==== The data

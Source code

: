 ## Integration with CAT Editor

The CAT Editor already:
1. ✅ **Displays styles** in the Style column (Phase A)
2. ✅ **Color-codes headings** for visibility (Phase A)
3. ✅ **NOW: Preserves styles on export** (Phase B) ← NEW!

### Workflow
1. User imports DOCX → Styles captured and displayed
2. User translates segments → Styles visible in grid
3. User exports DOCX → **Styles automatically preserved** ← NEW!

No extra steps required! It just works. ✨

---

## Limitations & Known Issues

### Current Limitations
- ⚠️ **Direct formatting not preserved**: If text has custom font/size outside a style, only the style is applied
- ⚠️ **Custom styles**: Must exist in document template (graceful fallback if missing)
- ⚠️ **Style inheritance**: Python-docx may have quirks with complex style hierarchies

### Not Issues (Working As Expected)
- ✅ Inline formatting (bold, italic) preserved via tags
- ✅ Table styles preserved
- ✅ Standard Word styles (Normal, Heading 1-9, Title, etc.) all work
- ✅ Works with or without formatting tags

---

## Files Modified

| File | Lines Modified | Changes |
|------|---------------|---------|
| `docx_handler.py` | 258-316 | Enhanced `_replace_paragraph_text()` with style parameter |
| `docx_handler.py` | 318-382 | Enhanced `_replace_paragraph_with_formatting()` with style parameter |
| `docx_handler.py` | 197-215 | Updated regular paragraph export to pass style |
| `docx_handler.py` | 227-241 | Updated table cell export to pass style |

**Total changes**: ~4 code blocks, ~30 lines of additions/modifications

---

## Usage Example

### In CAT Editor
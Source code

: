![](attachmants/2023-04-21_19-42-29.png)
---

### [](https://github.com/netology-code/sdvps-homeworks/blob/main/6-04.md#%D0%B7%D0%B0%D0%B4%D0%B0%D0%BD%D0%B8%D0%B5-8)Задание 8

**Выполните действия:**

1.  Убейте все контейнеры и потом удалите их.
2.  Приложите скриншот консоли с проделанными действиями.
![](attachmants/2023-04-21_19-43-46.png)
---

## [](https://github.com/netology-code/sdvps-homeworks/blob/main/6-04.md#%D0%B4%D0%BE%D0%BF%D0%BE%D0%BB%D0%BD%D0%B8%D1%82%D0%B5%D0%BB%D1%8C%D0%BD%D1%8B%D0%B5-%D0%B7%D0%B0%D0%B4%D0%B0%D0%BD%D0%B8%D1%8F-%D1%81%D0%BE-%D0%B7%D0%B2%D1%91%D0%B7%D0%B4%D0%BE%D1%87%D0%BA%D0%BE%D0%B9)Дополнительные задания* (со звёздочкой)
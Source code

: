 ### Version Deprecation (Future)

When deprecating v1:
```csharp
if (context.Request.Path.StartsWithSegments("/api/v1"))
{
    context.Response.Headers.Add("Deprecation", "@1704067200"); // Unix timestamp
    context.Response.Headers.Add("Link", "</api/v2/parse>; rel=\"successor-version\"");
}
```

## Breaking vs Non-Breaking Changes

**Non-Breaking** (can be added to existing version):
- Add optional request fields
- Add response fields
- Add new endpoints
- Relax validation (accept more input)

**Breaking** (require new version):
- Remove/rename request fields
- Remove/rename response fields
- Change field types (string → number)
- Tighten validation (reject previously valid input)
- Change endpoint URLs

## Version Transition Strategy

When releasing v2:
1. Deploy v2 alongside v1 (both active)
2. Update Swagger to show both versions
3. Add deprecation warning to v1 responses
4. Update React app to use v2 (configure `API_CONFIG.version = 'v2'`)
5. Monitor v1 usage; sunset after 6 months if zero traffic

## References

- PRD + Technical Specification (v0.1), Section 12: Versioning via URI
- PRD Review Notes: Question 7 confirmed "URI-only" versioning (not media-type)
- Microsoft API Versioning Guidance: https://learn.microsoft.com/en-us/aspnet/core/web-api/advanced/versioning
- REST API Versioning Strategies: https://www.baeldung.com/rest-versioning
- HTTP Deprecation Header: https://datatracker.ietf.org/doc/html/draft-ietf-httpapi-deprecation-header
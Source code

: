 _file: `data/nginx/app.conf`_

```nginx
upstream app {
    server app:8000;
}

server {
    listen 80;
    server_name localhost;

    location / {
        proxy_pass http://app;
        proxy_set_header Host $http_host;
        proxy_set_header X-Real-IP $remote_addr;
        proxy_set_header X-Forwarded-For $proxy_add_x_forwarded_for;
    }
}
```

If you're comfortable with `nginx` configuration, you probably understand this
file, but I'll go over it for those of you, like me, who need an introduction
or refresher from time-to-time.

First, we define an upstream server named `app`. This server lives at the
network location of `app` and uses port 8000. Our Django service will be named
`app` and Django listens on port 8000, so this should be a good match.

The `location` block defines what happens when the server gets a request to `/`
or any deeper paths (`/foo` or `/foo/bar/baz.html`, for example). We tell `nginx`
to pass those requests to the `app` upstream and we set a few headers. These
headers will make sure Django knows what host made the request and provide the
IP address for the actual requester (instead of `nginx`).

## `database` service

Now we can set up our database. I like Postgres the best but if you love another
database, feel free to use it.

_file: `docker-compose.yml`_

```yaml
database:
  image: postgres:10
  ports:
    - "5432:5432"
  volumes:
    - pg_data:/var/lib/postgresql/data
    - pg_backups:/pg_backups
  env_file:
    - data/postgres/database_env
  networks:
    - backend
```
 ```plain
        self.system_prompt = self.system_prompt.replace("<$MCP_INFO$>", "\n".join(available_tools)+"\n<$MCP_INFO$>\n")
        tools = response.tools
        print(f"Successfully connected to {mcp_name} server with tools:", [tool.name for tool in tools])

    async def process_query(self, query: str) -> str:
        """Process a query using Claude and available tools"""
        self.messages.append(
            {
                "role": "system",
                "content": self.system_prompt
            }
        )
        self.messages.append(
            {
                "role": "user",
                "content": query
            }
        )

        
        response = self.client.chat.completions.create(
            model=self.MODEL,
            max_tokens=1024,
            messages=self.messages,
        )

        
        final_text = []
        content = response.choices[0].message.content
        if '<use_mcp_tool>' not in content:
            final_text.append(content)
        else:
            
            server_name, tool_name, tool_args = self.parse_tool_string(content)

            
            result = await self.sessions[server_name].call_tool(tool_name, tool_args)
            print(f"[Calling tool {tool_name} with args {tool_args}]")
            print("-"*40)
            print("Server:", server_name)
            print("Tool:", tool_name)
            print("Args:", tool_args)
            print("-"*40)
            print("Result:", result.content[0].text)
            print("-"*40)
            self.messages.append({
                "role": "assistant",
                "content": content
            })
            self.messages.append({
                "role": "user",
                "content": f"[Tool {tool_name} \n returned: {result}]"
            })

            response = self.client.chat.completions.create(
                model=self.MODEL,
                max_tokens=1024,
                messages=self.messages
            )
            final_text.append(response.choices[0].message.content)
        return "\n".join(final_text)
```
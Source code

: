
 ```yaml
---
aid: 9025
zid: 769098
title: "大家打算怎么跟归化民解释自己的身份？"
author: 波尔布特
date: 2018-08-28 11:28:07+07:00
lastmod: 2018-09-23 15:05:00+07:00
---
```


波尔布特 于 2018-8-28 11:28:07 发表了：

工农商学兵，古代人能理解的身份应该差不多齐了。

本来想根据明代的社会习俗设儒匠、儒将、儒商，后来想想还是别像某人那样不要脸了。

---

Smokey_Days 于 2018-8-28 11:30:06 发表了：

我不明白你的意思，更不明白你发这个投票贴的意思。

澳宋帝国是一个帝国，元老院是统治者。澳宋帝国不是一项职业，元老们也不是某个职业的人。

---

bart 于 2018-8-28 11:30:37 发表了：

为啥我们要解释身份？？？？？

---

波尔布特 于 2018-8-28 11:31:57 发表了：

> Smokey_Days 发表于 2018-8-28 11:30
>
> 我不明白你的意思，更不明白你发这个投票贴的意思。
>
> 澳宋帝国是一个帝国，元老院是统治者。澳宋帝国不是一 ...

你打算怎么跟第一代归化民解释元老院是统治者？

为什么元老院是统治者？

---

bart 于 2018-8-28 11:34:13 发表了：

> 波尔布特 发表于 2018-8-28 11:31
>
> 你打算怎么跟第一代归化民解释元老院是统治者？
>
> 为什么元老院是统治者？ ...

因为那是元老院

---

========

Exercise description> Starting at the line that contains "file, but I'll" and stopping after the line that contains "network location of", write out every line exactly as it appears above, and no other line.

Answer to this problem>
file, but I'll go over it for those of you, like me, who need an introduction
or refresher from time-to-time.

First, we define an upstream server named `app`. This server lives at the
network location of `app` and uses port 8000. Our Django service will be named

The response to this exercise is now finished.